[[ RECORDS SHOWN open ]]
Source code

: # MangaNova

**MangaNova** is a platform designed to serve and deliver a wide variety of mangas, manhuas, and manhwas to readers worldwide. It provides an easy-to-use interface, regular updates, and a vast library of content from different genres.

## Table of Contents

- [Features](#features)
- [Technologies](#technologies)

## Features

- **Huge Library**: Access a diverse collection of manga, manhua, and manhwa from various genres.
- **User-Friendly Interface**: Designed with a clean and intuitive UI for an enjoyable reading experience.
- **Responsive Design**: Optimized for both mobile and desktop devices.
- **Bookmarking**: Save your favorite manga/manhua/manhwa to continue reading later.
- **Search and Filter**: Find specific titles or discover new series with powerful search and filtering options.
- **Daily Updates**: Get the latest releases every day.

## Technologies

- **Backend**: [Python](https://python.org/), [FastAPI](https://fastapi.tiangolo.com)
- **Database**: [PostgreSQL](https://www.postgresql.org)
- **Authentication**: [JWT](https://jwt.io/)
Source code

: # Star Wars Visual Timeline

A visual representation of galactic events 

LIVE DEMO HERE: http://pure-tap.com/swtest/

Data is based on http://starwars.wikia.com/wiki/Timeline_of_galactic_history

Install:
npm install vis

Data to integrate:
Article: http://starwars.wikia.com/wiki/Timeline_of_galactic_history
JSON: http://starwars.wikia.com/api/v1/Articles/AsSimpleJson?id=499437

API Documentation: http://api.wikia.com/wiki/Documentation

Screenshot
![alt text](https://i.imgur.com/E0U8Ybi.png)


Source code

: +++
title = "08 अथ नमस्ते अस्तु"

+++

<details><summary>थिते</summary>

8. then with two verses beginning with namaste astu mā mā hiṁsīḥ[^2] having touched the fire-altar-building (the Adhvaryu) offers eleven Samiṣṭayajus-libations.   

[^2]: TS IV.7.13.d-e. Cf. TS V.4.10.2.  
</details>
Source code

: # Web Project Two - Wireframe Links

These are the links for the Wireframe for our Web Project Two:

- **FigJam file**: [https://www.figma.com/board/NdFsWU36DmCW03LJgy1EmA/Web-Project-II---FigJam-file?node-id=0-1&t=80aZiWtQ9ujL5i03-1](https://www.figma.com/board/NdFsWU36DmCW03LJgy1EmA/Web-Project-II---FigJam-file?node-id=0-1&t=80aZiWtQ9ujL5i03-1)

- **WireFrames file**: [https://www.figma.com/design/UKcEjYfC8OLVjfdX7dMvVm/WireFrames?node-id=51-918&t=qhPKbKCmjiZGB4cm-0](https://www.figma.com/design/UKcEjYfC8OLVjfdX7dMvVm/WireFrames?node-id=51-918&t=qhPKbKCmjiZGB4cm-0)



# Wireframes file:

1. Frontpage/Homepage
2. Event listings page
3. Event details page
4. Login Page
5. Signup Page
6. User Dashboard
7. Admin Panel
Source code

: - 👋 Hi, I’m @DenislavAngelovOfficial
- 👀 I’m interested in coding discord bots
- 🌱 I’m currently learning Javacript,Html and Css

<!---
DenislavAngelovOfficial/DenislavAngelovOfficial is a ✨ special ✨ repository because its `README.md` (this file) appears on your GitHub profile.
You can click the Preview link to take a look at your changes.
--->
[[ RECORDS SHOWN closed ]]
Whatever lines appear above, reproduce every one of them exactly.

Source code

: # MangaNova

**MangaNova** is a platform designed to serve and deliver a wide variety of mangas, manhuas, and manhwas to readers worldwide. It provides an easy-to-use interface, regular updates, and a vast library of content from different genres.

## Table of Contents

- [Features](#features)
- [Technologies](#technologies)

## Features

- **Huge Library**: Access a diverse collection of manga, manhua, and manhwa from various genres.
- **User-Friendly Interface**: Designed with a clean and intuitive UI for an enjoyable reading experience.
- **Responsive Design**: Optimized for both mobile and desktop devices.
- **Bookmarking**: Save your favorite manga/manhua/manhwa to continue reading later.
- **Search and Filter**: Find specific titles or discover new series with powerful search and filtering options.
- **Daily Updates**: Get the latest releases every day.

## Technologies

- **Backend**: [Python](https://python.org/), [FastAPI](https://fastapi.tiangolo.com)
- **Database**: [PostgreSQL](https://www.postgresql.org)
- **Authentication**: [JWT](https://jwt.io/)
Source code

: # Star Wars Visual Timeline

A visual representation of galactic events 

LIVE DEMO HERE: http://pure-tap.com/swtest/

Data is based on http://starwars.wikia.com/wiki/Timeline_of_galactic_history

Install:
npm install vis

Data to integrate:
Article: http://starwars.wikia.com/wiki/Timeline_of_galactic_history
JSON: http://starwars.wikia.com/api/v1/Articles/AsSimpleJson?id=499437

API Documentation: http://api.wikia.com/wiki/Documentation

Screenshot
![alt text](https://i.imgur.com/E0U8Ybi.png)


Source code

: +++
title = "08 अथ नमस्ते अस्तु"

+++

<details><summary>थिते</summary>

8. then with two verses beginning with namaste astu mā mā hiṁsīḥ[^2] having touched the fire-altar-building (the Adhvaryu) offers eleven Samiṣṭayajus-libations.   

[^2]: TS IV.7.13.d-e. Cf. TS V.4.10.2.  
</details>
Source code

: # Web Project Two - Wireframe Links

These are the links for the Wireframe for our Web Project Two:

- **FigJam file**: [https://www.figma.com/board/NdFsWU36DmCW03LJgy1EmA/Web-Project-II---FigJam-file?node-id=0-1&t=80aZiWtQ9ujL5i03-1](https://www.figma.com/board/NdFsWU36DmCW03LJgy1EmA/Web-Project-II---FigJam-file?node-id=0-1&t=80aZiWtQ9ujL5i03-1)

- **WireFrames file**: [https://www.figma.com/design/UKcEjYfC8OLVjfdX7dMvVm/WireFrames?node-id=51-918&t=qhPKbKCmjiZGB4cm-0](https://www.figma.com/design/UKcEjYfC8OLVjfdX7dMvVm/WireFrames?node-id=51-918&t=qhPKbKCmjiZGB4cm-0)



# Wireframes file:

1. Frontpage/Homepage
2. Event listings page
3. Event details page
4. Login Page
5. Signup Page
6. User Dashboard
7. Admin Panel
Source code

: - 👋 Hi, I’m @DenislavAngelovOfficial
- 👀 I’m interested in coding discord bots
- 🌱 I’m currently learning Javacript,Html and Css

<!---
DenislavAngelovOfficial/DenislavAngelovOfficial is a ✨ special ✨ repository because its `README.md` (this file) appears on your GitHub profile.
You can click the Preview link to take a look at your changes.
--->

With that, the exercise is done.